Saved entries
---

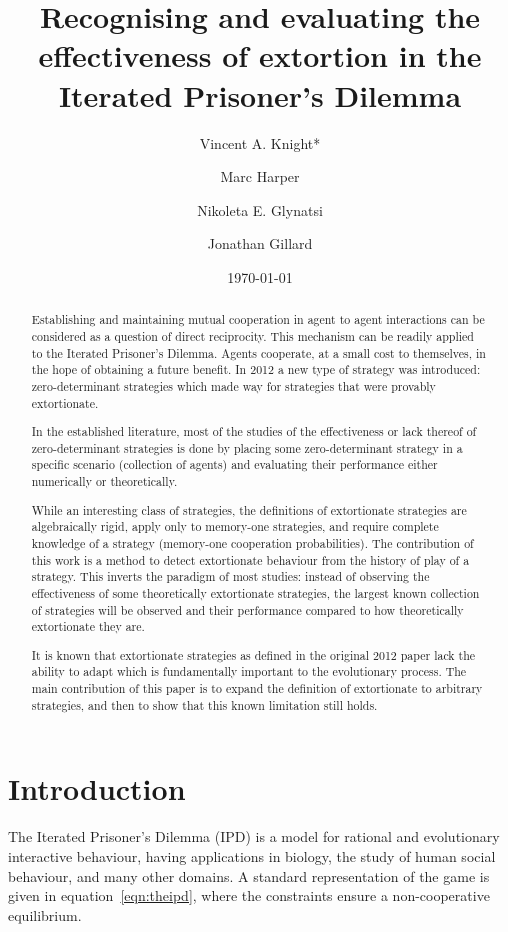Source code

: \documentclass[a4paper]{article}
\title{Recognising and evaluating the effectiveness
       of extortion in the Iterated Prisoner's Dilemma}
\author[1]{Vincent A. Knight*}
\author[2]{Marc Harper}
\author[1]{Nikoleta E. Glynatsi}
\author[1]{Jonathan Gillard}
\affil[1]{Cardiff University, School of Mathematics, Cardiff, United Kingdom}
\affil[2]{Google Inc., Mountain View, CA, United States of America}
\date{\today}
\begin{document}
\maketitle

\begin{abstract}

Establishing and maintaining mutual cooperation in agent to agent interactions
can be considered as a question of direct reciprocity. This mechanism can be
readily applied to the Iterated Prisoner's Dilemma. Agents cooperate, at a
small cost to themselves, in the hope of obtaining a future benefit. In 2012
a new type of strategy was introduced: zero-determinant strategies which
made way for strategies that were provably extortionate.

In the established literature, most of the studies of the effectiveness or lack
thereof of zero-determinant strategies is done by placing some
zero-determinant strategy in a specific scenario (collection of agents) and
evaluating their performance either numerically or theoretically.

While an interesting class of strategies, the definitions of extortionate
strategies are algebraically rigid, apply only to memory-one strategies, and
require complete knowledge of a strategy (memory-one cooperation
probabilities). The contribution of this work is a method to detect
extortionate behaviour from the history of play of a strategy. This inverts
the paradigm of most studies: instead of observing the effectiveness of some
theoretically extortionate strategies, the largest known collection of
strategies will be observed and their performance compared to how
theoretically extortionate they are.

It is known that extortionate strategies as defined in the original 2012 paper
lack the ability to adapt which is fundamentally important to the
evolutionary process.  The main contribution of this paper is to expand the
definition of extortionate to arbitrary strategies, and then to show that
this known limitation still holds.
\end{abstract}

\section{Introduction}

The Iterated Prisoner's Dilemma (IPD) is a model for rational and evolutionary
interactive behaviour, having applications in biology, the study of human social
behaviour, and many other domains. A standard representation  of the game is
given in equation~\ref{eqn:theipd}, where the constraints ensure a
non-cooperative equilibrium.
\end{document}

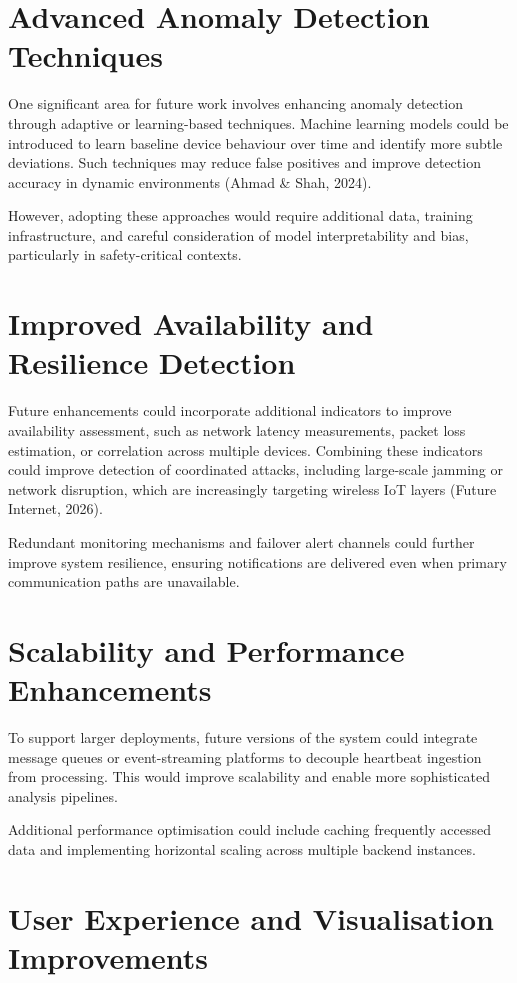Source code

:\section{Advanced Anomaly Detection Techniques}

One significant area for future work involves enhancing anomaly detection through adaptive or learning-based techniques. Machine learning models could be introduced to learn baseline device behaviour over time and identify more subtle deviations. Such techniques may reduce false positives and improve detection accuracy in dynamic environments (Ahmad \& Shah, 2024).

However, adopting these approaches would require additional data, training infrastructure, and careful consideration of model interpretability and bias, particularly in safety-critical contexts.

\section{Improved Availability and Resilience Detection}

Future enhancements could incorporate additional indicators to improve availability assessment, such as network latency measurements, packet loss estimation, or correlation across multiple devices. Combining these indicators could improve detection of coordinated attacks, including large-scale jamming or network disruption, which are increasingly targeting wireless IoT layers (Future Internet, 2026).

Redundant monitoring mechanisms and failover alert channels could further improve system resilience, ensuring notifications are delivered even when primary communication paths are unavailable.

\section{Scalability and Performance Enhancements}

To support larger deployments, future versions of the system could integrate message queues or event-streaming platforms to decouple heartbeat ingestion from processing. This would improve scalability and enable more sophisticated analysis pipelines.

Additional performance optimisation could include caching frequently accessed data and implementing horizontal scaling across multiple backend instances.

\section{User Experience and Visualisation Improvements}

---

Pictures don't belong in the copy. Transcribe every record exactly as it appears.

Source code

: \documentclass[a4paper]{article}
\title{Recognising and evaluating the effectiveness
       of extortion in the Iterated Prisoner's Dilemma}
\author[1]{Vincent A. Knight*}
\author[2]{Marc Harper}
\author[1]{Nikoleta E. Glynatsi}
\author[1]{Jonathan Gillard}
\affil[1]{Cardiff University, School of Mathematics, Cardiff, United Kingdom}
\affil[2]{Google Inc., Mountain View, CA, United States of America}
\date{\today}
\begin{document}
\maketitle

\begin{abstract}

Establishing and maintaining mutual cooperation in agent to agent interactions
can be considered as a question of direct reciprocity. This mechanism can be
readily applied to the Iterated Prisoner's Dilemma. Agents cooperate, at a
small cost to themselves, in the hope of obtaining a future benefit. In 2012
a new type of strategy was introduced: zero-determinant strategies which
made way for strategies that were provably extortionate.

In the established literature, most of the studies of the effectiveness or lack
thereof of zero-determinant strategies is done by placing some
zero-determinant strategy in a specific scenario (collection of agents) and
evaluating their performance either numerically or theoretically.

While an interesting class of strategies, the definitions of extortionate
strategies are algebraically rigid, apply only to memory-one strategies, and
require complete knowledge of a strategy (memory-one cooperation
probabilities). The contribution of this work is a method to detect
extortionate behaviour from the history of play of a strategy. This inverts
the paradigm of most studies: instead of observing the effectiveness of some
theoretically extortionate strategies, the largest known collection of
strategies will be observed and their performance compared to how
theoretically extortionate they are.

It is known that extortionate strategies as defined in the original 2012 paper
lack the ability to adapt which is fundamentally important to the
evolutionary process.  The main contribution of this paper is to expand the
definition of extortionate to arbitrary strategies, and then to show that
this known limitation still holds.
\end{abstract}

\section{Introduction}

The Iterated Prisoner's Dilemma (IPD) is a model for rational and evolutionary
interactive behaviour, having applications in biology, the study of human social
behaviour, and many other domains. A standard representation  of the game is
given in equation~\ref{eqn:theipd}, where the constraints ensure a
non-cooperative equilibrium.
\end{document}

Source code

:\section{Advanced Anomaly Detection Techniques}

One significant area for future work involves enhancing anomaly detection through adaptive or learning-based techniques. Machine learning models could be introduced to learn baseline device behaviour over time and identify more subtle deviations. Such techniques may reduce false positives and improve detection accuracy in dynamic environments (Ahmad \& Shah, 2024).

However, adopting these approaches would require additional data, training infrastructure, and careful consideration of model interpretability and bias, particularly in safety-critical contexts.

\section{Improved Availability and Resilience Detection}

Future enhancements could incorporate additional indicators to improve availability assessment, such as network latency measurements, packet loss estimation, or correlation across multiple devices. Combining these indicators could improve detection of coordinated attacks, including large-scale jamming or network disruption, which are increasingly targeting wireless IoT layers (Future Internet, 2026).

Redundant monitoring mechanisms and failover alert channels could further improve system resilience, ensuring notifications are delivered even when primary communication paths are unavailable.

\section{Scalability and Performance Enhancements}

To support larger deployments, future versions of the system could integrate message queues or event-streaming platforms to decouple heartbeat ingestion from processing. This would improve scalability and enable more sophisticated analysis pipelines.

Additional performance optimisation could include caching frequently accessed data and implementing horizontal scaling across multiple backend instances.

\section{User Experience and Visualisation Improvements}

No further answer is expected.